A bit of background. This island of damp green and wildlife lies just to the north of Montreal’s airport and is surrounded by glass and concrete high tech office blocks and laboratories … hence the technoparc name. It seems the indistrialisation is going to eat up most of this unique land in the next few years, perhaps a small corner of sanitised wetland being left – one can only hope that the area that is ppreserved is managed sensitively and remains attractive to the amazing richness of wildlife that is currently making ots home there. I believe the about-to-be-built light rail connection the airport will come through this site also. A hundred years ago the wetlands were much more extensive, indeed the airport was built over the top of most of the marshes and old texts talk of the huge and duverse biodiversity of the site. But we apparently need factories more than birds. Harrumph.

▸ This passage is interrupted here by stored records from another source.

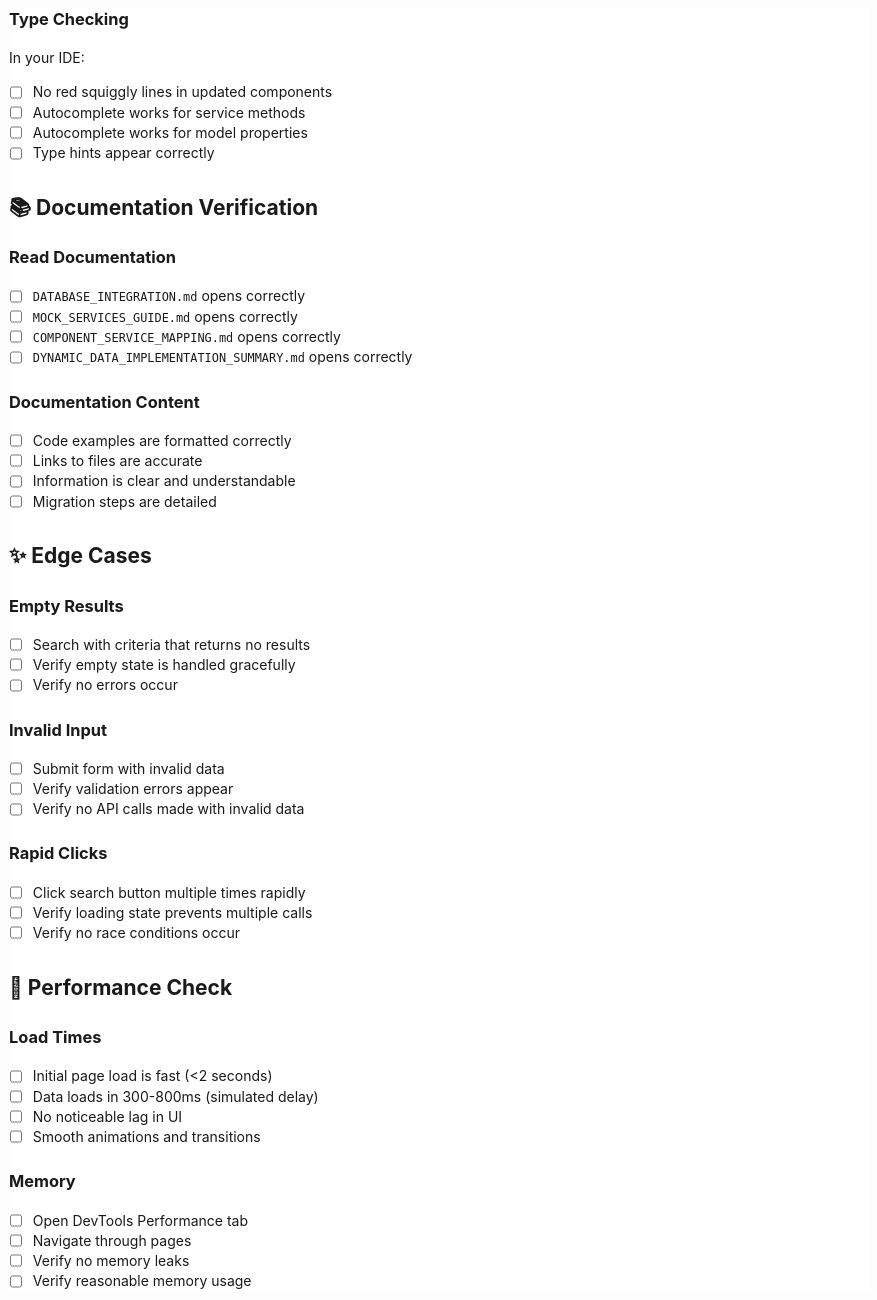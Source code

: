 ### Type Checking
In your IDE:
- [ ] No red squiggly lines in updated components
- [ ] Autocomplete works for service methods
- [ ] Autocomplete works for model properties
- [ ] Type hints appear correctly

## 📚 Documentation Verification

### Read Documentation
- [ ] `DATABASE_INTEGRATION.md` opens correctly
- [ ] `MOCK_SERVICES_GUIDE.md` opens correctly
- [ ] `COMPONENT_SERVICE_MAPPING.md` opens correctly
- [ ] `DYNAMIC_DATA_IMPLEMENTATION_SUMMARY.md` opens correctly

### Documentation Content
- [ ] Code examples are formatted correctly
- [ ] Links to files are accurate
- [ ] Information is clear and understandable
- [ ] Migration steps are detailed

## ✨ Edge Cases

### Empty Results
- [ ] Search with criteria that returns no results
- [ ] Verify empty state is handled gracefully
- [ ] Verify no errors occur

### Invalid Input
- [ ] Submit form with invalid data
- [ ] Verify validation errors appear
- [ ] Verify no API calls made with invalid data

### Rapid Clicks
- [ ] Click search button multiple times rapidly
- [ ] Verify loading state prevents multiple calls
- [ ] Verify no race conditions occur

## 🎯 Performance Check

### Load Times
- [ ] Initial page load is fast (<2 seconds)
- [ ] Data loads in 300-800ms (simulated delay)
- [ ] No noticeable lag in UI
- [ ] Smooth animations and transitions

### Memory
- [ ] Open DevTools Performance tab
- [ ] Navigate through pages
- [ ] Verify no memory leaks
- [ ] Verify reasonable memory usage
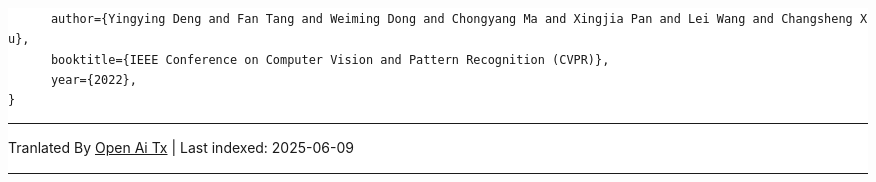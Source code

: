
 ```
      author={Yingying Deng and Fan Tang and Weiming Dong and Chongyang Ma and Xingjia Pan and Lei Wang and Changsheng Xu},
      booktitle={IEEE Conference on Computer Vision and Pattern Recognition (CVPR)},
      year={2022},
}
```


---


Tranlated By [Open Ai Tx](https://github.com/OpenAiTx/OpenAiTx) | Last indexed: 2025-06-09


---
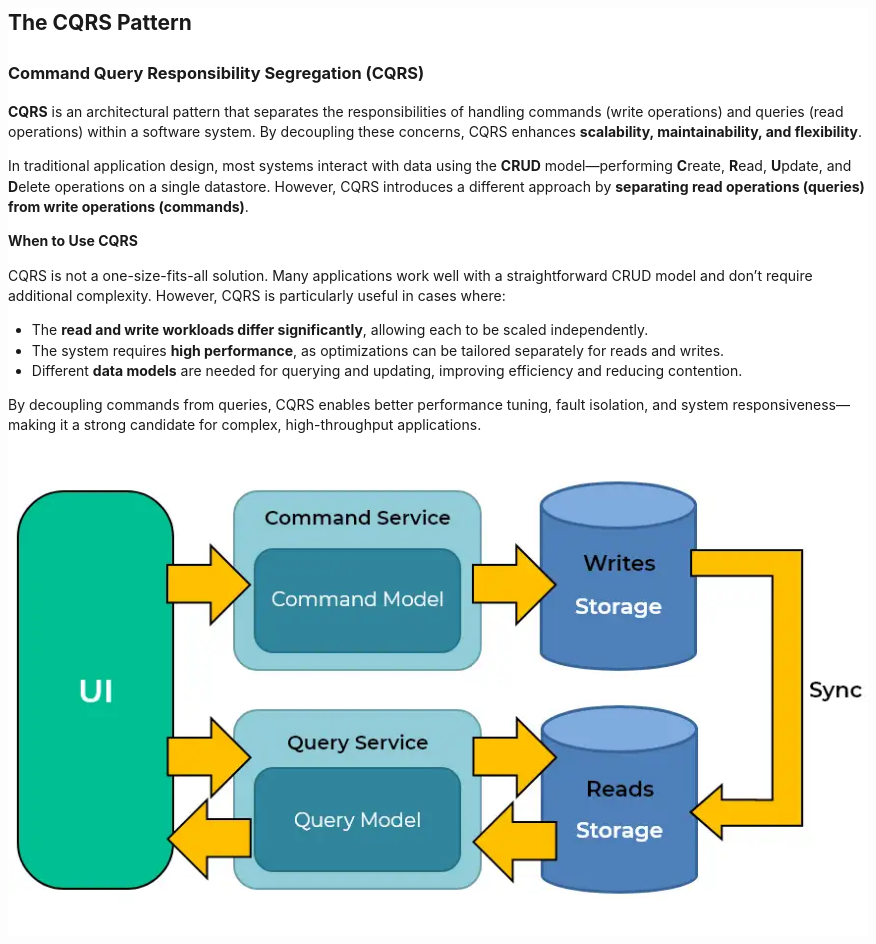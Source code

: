 
## The CQRS Pattern

### **Command Query Responsibility Segregation (CQRS)**

**CQRS** is an architectural pattern that separates the responsibilities of handling commands (write operations) and queries (read operations) within a software system. By decoupling these concerns, CQRS enhances **scalability, maintainability, and flexibility**.

In traditional application design, most systems interact with data using the **CRUD** model—performing **C**reate, **R**ead, **U**pdate, and **D**elete operations on a single datastore. However, CQRS introduces a different approach by **separating read operations (queries) from write operations (commands)**.

**When to Use CQRS**

CQRS is not a one-size-fits-all solution. Many applications work well with a straightforward CRUD model and don’t require additional complexity. However, CQRS is particularly useful in cases where:
- The **read and write workloads differ significantly**, allowing each to be scaled independently.
- The system requires **high performance**, as optimizations can be tailored separately for reads and writes.
- Different **data models** are needed for querying and updating, improving efficiency and reducing contention.

By decoupling commands from queries, CQRS enables better performance tuning, fault isolation, and system responsiveness—making it a strong candidate for complex, high-throughput applications.


![](images/cqrs-pattern.webp)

So, here are few maps to show the layout of the wetland. The first map shows the full site with the main watery areas labelled numerically – the other maps zoom in on each to give a bit more detail for visitors. The smallest wetland (#3) you can park right next to and treat yourself to some very tame Sora. What else was seen? Song and Chipping sparrows, Egret, several Green Herons, many Baltimore Orioles, Cowbirds, Green-winged teal, Pied-billed Grebe, a juvenile Black-crowned Night Heron were present amongst all the usual wetland species. There is a full checklist for the day at the end of this post for those who like that sort of thing 😉
A very nice place indeed that deserves better than disappearing under concrete.
Now for some pictures of the birds. It was a very hot day and although there was visible activity at 6:30, by 8:00 most birds were hiding away but calling to us.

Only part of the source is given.